## WORK REQUIRED
An exact copy of the data is needed, but without any of its images.

## RECORDS PROVIDED
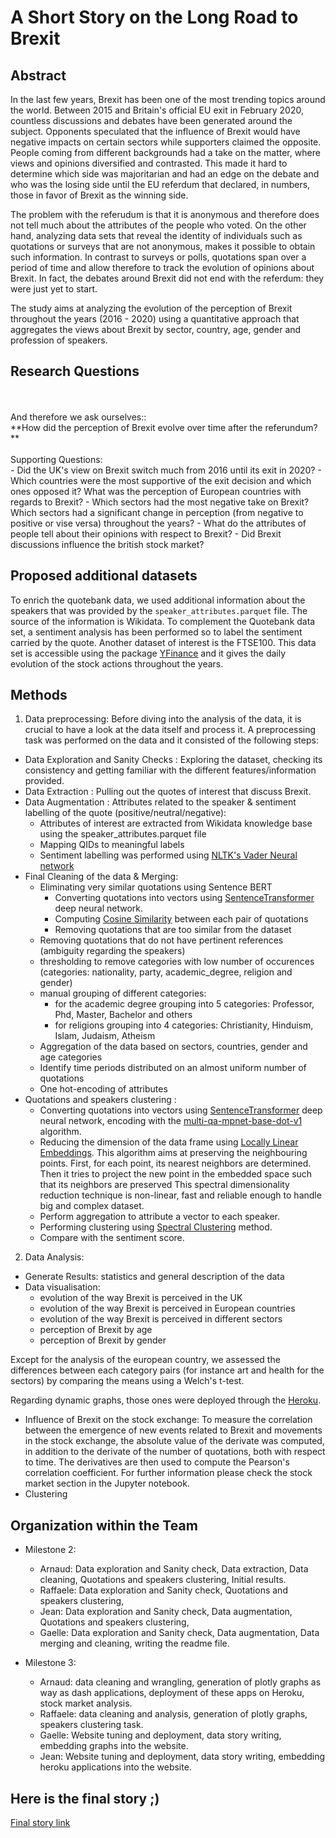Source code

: # A Short Story on the Long Road to Brexit

## Abstract
In the last few years, Brexit has been one of the most trending topics around the world. Between 2015 and Britain's official EU exit in February 2020, countless discussions and debates have been generated around the subject. Opponents speculated that the influence of Brexit would have negative impacts on certain sectors while supporters claimed the opposite. People coming from different backgrounds had a take on the matter, where views and opinions diversified and contrasted. This made it hard to determine which side was majoritarian and had an edge on the debate and who was the losing side until the EU referdum that declared, in numbers, those in favor of Brexit as the winning side. 

The problem with the referudum is that it is anonymous and therefore does not tell much about the attributes of the people who voted. On the other hand, analyzing data sets that reveal the identity of individuals such as quotations or surveys that are not anonymous, makes it possible to obtain such information. In contrast to surveys or polls, quotations span over a period of time and allow therefore to track the evolution of opinions about Brexit. In fact, the debates around Brexit did not end with the referdum: they were just yet to start.

The study aims at analyzing the evolution of the perception of Brexit throughout the years (2016 - 2020) using a quantitative approach that aggregates the views about Brexit by sector, country, age, gender and profession of speakers. 

## Research Questions

<br/>
<br/>
And therefore we ask ourselves::
<br/>
**How did the perception of Brexit evolve over time after the referundum?** 
<br/>
<br/>
Supporting Questions:
<br/>
- Did the UK's view on Brexit switch much from 2016 until its exit in 2020?
- Which countries were the most supportive of the exit decision and which ones opposed it? What was the perception of European countries with regards to Brexit?
- Which sectors had the most negative take on Brexit? Which sectors had a significant change in perception (from negative to positive or vise versa) throughout the years?
- What do the attributes of people tell about their opinions with respect to Brexit?
- Did Brexit discussions influence the british stock market?

## Proposed additional datasets 
To enrich the quotebank data, we used additional information about the speakers that was provided by the `speaker_attributes.parquet` file. The source of the information is Wikidata. To complement the Quotebank data set, a sentiment analysis has been performed so to label the sentiment carried by the quote. Another dataset of interest is the FTSE100. This data set is accessible using the package [YFinance](https://pypi.org/project/yfinance/) and it gives the daily evolution of the stock actions throughout the years. 

## Methods
1. Data preprocessing: 
Before diving into the analysis of the data, it is crucial to have a look at the data itself and process it. A preprocessing task was performed on the data and it consisted of the following steps:
 - Data Exploration and Sanity Checks : Exploring the dataset, checking its consistency and getting familiar with the different features/information provided.
 - Data Extraction : Pulling out the quotes of interest that discuss Brexit.
 - Data Augmentation : Attributes related to the speaker & sentiment labelling of the quote (positive/neutral/negative):
     - Attributes of interest are extracted from Wikidata knowledge base using the speaker_attributes.parquet file
     - Mapping QIDs to meaningful labels
     - Sentiment labelling was performed using [NLTK's Vader Neural network](https://www.nltk.org/_modules/nltk/sentiment/vader.html) 
 - Final Cleaning of the data & Merging:
   - Eliminating very similar quotations using Sentence BERT 
       - Converting quotations into vectors using [SentenceTransformer](https://www.sbert.net/docs/usage/semantic_textual_similarity.html) deep neural network.
       - Computing [Cosine Similarity](https://en.wikipedia.org/wiki/Cosine_similarity) between each pair of quotations
       - Removing quotations that are too similar from the dataset
   - Removing quotations that do not have pertinent references (ambiguity regarding the speakers)
   - thresholding to remove categories with low number of occurences (categories: nationality, party, academic_degree, religion and gender)
   - manual grouping of different categories:
      - for the academic degree grouping into 5 categories: Professor, Phd, Master, Bachelor and 		  others
      - for religions grouping into 4 categories: Christianity, Hinduism, Islam, Judaism, Atheism
   - Aggregation of the data based on sectors, countries, gender and age categories
   - Identify time periods distributed on an almost uniform number of quotations
   - One hot-encoding of attributes
 - Quotations and speakers clustering :
   - Converting quotations into vectors using [SentenceTransformer](https://www.sbert.net/docs/usage/semantic_textual_similarity.html) deep neural network, encoding with the [multi-qa-mpnet-base-dot-v1](https://huggingface.co/sentence-transformers/multi-qa-mpnet-base-dot-v1) algorithm.
   - Reducing the dimension of the data frame using [Locally Linear Embeddings](https://scikit-learn.org/stable/modules/generated/sklearn.manifold.LocallyLinearEmbedding.html#sklearn.manifold.LocallyLinearEmbedding). This algorithm aims at preserving the neighbouring points. First, for each point, its nearest neighbors are determined. Then it tries to project the new point in the embedded space such that its neighbors are preserved
This spectral dimensionality reduction technique is non-linear, fast and reliable enough to handle big and complex dataset.
   - Perform aggregation to attribute a vector to each speaker.
   - Performing clustering using [Spectral Clustering](https://scikit-learn.org/stable/modules/generated/sklearn.cluster.SpectralClustering.html#sklearn.cluster.SpectralClustering) method.
   - Compare with the sentiment score.

2. Data Analysis:
- Generate Results: statistics and general description of the data
- Data visualisation:
    - evolution of the way Brexit is perceived in the UK 
    - evolution of the way Brexit is perceived in European countries
    - evolution of the way Brexit is perceived in different sectors 
    - perception of Brexit by age 
    - perception of Brexit by gender <br/>

Except for the analysis of the european country, we assessed the differences between each category pairs (for instance art and health for the sectors) by comparing the means using a Welch's t-test. 

Regarding dynamic graphs, those ones were deployed through the [Heroku](https://www.heroku.com/home).
- Influence of Brexit on the stock exchange: To measure the correlation between the emergence of new events related to Brexit and movements in the stock exchange, the absolute value of the derivate was computed, in addition to the derivate of the number of quotations, both with respect to time. The derivatives are then used to compute the Pearson's correlation coefficient. For further information please check the stock market section in the Jupyter notebook.
- Clustering 

## Organization within the Team
- Milestone 2:
    - Arnaud: Data exploration and Sanity check, Data extraction, Data cleaning, Quotations and speakers clustering, Initial results.
    - Raffaele: Data exploration and Sanity check, Quotations and speakers clustering, 
    - Jean: Data exploration and Sanity check, Data augmentation, Quotations and speakers clustering, 
    - Gaelle: Data exploration and Sanity check, Data augmentation, Data merging and cleaning, writing the readme file.
    
- Milestone 3:
    - Arnaud: data cleaning and wrangling, generation of plotly graphs as way as dash applications, deployment of these apps on Heroku, stock market analysis.
    - Raffaele: data cleaning and analysis, generation of plotly graphs, speakers clustering task.
    - Gaelle: Website tuning and deployment, data story writing, embedding graphs into the website.
    - Jean: Website tuning and deployment, data story writing, embedding heroku applications into the website.

## Here is the final story ;)

[Final story link](https://jeannafta.github.io/brexit_story/#Limitations)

## ANSWER SPACE
Source code

: # A Short Story on the Long Road to Brexit

## Abstract
In the last few years, Brexit has been one of the most trending topics around the world. Between 2015 and Britain's official EU exit in February 2020, countless discussions and debates have been generated around the subject. Opponents speculated that the influence of Brexit would have negative impacts on certain sectors while supporters claimed the opposite. People coming from different backgrounds had a take on the matter, where views and opinions diversified and contrasted. This made it hard to determine which side was majoritarian and had an edge on the debate and who was the losing side until the EU referdum that declared, in numbers, those in favor of Brexit as the winning side. 

The problem with the referudum is that it is anonymous and therefore does not tell much about the attributes of the people who voted. On the other hand, analyzing data sets that reveal the identity of individuals such as quotations or surveys that are not anonymous, makes it possible to obtain such information. In contrast to surveys or polls, quotations span over a period of time and allow therefore to track the evolution of opinions about Brexit. In fact, the debates around Brexit did not end with the referdum: they were just yet to start.

The study aims at analyzing the evolution of the perception of Brexit throughout the years (2016 - 2020) using a quantitative approach that aggregates the views about Brexit by sector, country, age, gender and profession of speakers. 

## Research Questions

<br/>
<br/>
And therefore we ask ourselves::
<br/>
**How did the perception of Brexit evolve over time after the referundum?** 
<br/>
<br/>
Supporting Questions:
<br/>
- Did the UK's view on Brexit switch much from 2016 until its exit in 2020?
- Which countries were the most supportive of the exit decision and which ones opposed it? What was the perception of European countries with regards to Brexit?
- Which sectors had the most negative take on Brexit? Which sectors had a significant change in perception (from negative to positive or vise versa) throughout the years?
- What do the attributes of people tell about their opinions with respect to Brexit?
- Did Brexit discussions influence the british stock market?

## Proposed additional datasets 
To enrich the quotebank data, we used additional information about the speakers that was provided by the `speaker_attributes.parquet` file. The source of the information is Wikidata. To complement the Quotebank data set, a sentiment analysis has been performed so to label the sentiment carried by the quote. Another dataset of interest is the FTSE100. This data set is accessible using the package [YFinance](https://pypi.org/project/yfinance/) and it gives the daily evolution of the stock actions throughout the years. 

## Methods
1. Data preprocessing: 
Before diving into the analysis of the data, it is crucial to have a look at the data itself and process it. A preprocessing task was performed on the data and it consisted of the following steps:
 - Data Exploration and Sanity Checks : Exploring the dataset, checking its consistency and getting familiar with the different features/information provided.
 - Data Extraction : Pulling out the quotes of interest that discuss Brexit.
 - Data Augmentation : Attributes related to the speaker & sentiment labelling of the quote (positive/neutral/negative):
     - Attributes of interest are extracted from Wikidata knowledge base using the speaker_attributes.parquet file
     - Mapping QIDs to meaningful labels
     - Sentiment labelling was performed using [NLTK's Vader Neural network](https://www.nltk.org/_modules/nltk/sentiment/vader.html) 
 - Final Cleaning of the data & Merging:
   - Eliminating very similar quotations using Sentence BERT 
       - Converting quotations into vectors using [SentenceTransformer](https://www.sbert.net/docs/usage/semantic_textual_similarity.html) deep neural network.
       - Computing [Cosine Similarity](https://en.wikipedia.org/wiki/Cosine_similarity) between each pair of quotations
       - Removing quotations that are too similar from the dataset
   - Removing quotations that do not have pertinent references (ambiguity regarding the speakers)
   - thresholding to remove categories with low number of occurences (categories: nationality, party, academic_degree, religion and gender)
   - manual grouping of different categories:
      - for the academic degree grouping into 5 categories: Professor, Phd, Master, Bachelor and 		  others
      - for religions grouping into 4 categories: Christianity, Hinduism, Islam, Judaism, Atheism
   - Aggregation of the data based on sectors, countries, gender and age categories
   - Identify time periods distributed on an almost uniform number of quotations
   - One hot-encoding of attributes
 - Quotations and speakers clustering :
   - Converting quotations into vectors using [SentenceTransformer](https://www.sbert.net/docs/usage/semantic_textual_similarity.html) deep neural network, encoding with the [multi-qa-mpnet-base-dot-v1](https://huggingface.co/sentence-transformers/multi-qa-mpnet-base-dot-v1) algorithm.
   - Reducing the dimension of the data frame using [Locally Linear Embeddings](https://scikit-learn.org/stable/modules/generated/sklearn.manifold.LocallyLinearEmbedding.html#sklearn.manifold.LocallyLinearEmbedding). This algorithm aims at preserving the neighbouring points. First, for each point, its nearest neighbors are determined. Then it tries to project the new point in the embedded space such that its neighbors are preserved
This spectral dimensionality reduction technique is non-linear, fast and reliable enough to handle big and complex dataset.
   - Perform aggregation to attribute a vector to each speaker.
   - Performing clustering using [Spectral Clustering](https://scikit-learn.org/stable/modules/generated/sklearn.cluster.SpectralClustering.html#sklearn.cluster.SpectralClustering) method.
   - Compare with the sentiment score.

2. Data Analysis:
- Generate Results: statistics and general description of the data
- Data visualisation:
    - evolution of the way Brexit is perceived in the UK 
    - evolution of the way Brexit is perceived in European countries
    - evolution of the way Brexit is perceived in different sectors 
    - perception of Brexit by age 
    - perception of Brexit by gender <br/>

Except for the analysis of the european country, we assessed the differences between each category pairs (for instance art and health for the sectors) by comparing the means using a Welch's t-test. 

Regarding dynamic graphs, those ones were deployed through the [Heroku](https://www.heroku.com/home).
- Influence of Brexit on the stock exchange: To measure the correlation between the emergence of new events related to Brexit and movements in the stock exchange, the absolute value of the derivate was computed, in addition to the derivate of the number of quotations, both with respect to time. The derivatives are then used to compute the Pearson's correlation coefficient. For further information please check the stock market section in the Jupyter notebook.
- Clustering 

## Organization within the Team
- Milestone 2:
    - Arnaud: Data exploration and Sanity check, Data extraction, Data cleaning, Quotations and speakers clustering, Initial results.
    - Raffaele: Data exploration and Sanity check, Quotations and speakers clustering, 
    - Jean: Data exploration and Sanity check, Data augmentation, Quotations and speakers clustering, 
    - Gaelle: Data exploration and Sanity check, Data augmentation, Data merging and cleaning, writing the readme file.
    
- Milestone 3:
    - Arnaud: data cleaning and wrangling, generation of plotly graphs as way as dash applications, deployment of these apps on Heroku, stock market analysis.
    - Raffaele: data cleaning and analysis, generation of plotly graphs, speakers clustering task.
    - Gaelle: Website tuning and deployment, data story writing, embedding graphs into the website.
    - Jean: Website tuning and deployment, data story writing, embedding heroku applications into the website.

## Here is the final story ;)

[Final story link](https://jeannafta.github.io/brexit_story/#Limitations)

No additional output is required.